Pedro le apretó el brazo con dedos temblorosos.


—Te amo, Paula. Quiero pasar el resto de mi vida contigo.


Sacó la mano del bolsillo y en el mirador, con las montañas de fondo, rodeados de árboles y con el canto de los pájaros como música de fondo, Pedro se arrodilló ante ella. Ente los dedos sostenía una sortija con un diamante. Paula contuvo el aliento.


—He ido a una joyería —Pedro apretó el anillo y el verde de sus ojos adquirió una nueva intensidad—. El día que quedaste con tu madre y tus hermanas y yo te esperé fuera de la cafetería, lo vi en el escaparate y me dije que quedaría precioso en tu mano. Está tallado para que adopte una forma parecida a…


—Una margarita —concluyó Paula por él—, como la que vimos aquí mismo la primera vez que recorrimos este paseo juntos.


—Quería una joya que me hiciera pensar en ti y que me ayudara a expresarte lo que siento —la mirada de Pedro se dulcificó—. Para mí tú eres como una de esas margaritas, delicada y hermosa, pero también fuerte y estable.

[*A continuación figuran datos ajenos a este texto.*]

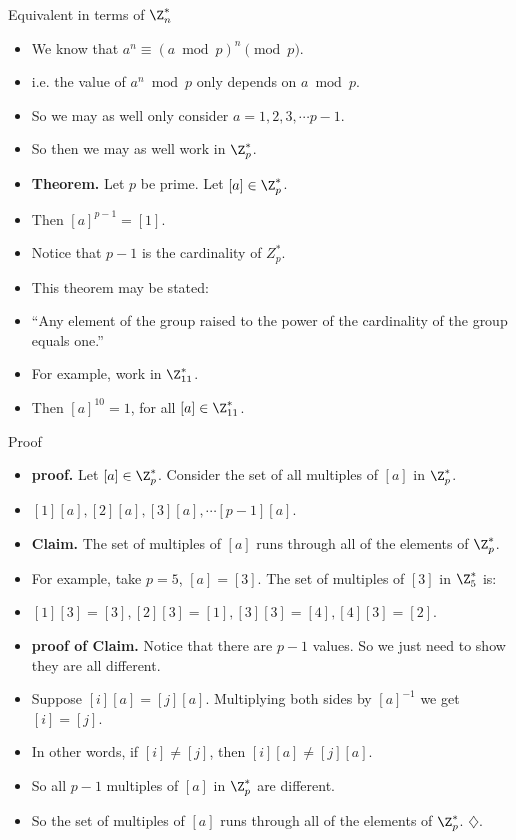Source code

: \documentclass{beamer}
\begin{document}
\begin{frame}{Equivalent in terms of $\Z_n^*$}

\begin{itemize}
  \item We know that $a^n \equiv (a \bmod p)^n \pmod p$.
  \item i.e. the value of $a^n \bmod p$ only depends on $a\bmod p$.
  \item So we may as well only consider $a = 1,2,3,\cdots p-1$.
  \item So then we may as well work in $\Z_p^*$.
  \item \textbf{Theorem.} Let $p$ be prime. Let $[a]\in\Z_p^*$.
  \item Then $[a]^{p-1} = [1]$.
  \item Notice that $p-1$ is the cardinality of $Z_p^*$.
  \item This theorem may be stated:
  \item ``Any element of the group raised to the power of the cardinality of the group equals one.''
  \item For example, work in $\Z_{11}^*$.
  \item Then $[a]^{10} = 1$, for all $[a]\in\Z_{11}^*$.
\end{itemize}

\end{frame}

\begin{frame}{Proof}

\begin{itemize}
  \item \textbf{proof.} Let $[a] \in \Z_p^*$. Consider the set of all multiples of $[a]$ in $\Z_p^*$.
  \item $[1][a], [2][a], [3][a], \cdots [p-1][a]$.
  \item \textbf{Claim.} The set of multiples of $[a]$ runs through all of the elements of $\Z_p^*$.
  \item For example, take $p=5$, $[a]=[3]$. The set of multiples of $[3]$ in $\Z_5^*$ is:
  \item $[1][3]=[3], [2][3]=[1], [3][3]=[4], [4][3] = [2]$.
  \item \textbf{proof of Claim.} Notice that there are $p-1$ values. So we just need to show they are all different.
  \item Suppose $[i][a]=[j][a]$. Multiplying both sides by $[a]^{-1}$ we get $[i]=[j]$.
  \item In other words, if $[i]\not=[j]$, then $[i][a]\not=[j][a]$.
  \item So all $p-1$ multiples of $[a]$ in $\Z_p^*$ are different.
  \item So the set of multiples of $[a]$ runs through all of the elements of $\Z_p^*$. $\diamondsuit$.
\end{itemize}

\end{frame}
\end{document}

Y yo quiero entregarte con este anillo mi amor imperecedero.


—¡Yo también te amo, Pedro, con todo mi ser!


—Eres para mí una amiga y una persona maravillosa —Pedro le tomó la mano—, por dentro y por fuera. Eres perfecta.


Por primera vez, Paula creyó plenamente lo que oía y una oleada de calor le envolvió el corazón.


—Yo adoro cómo me haces el amor y cómo me tocas. Adoro todo lo que te hace excepcional.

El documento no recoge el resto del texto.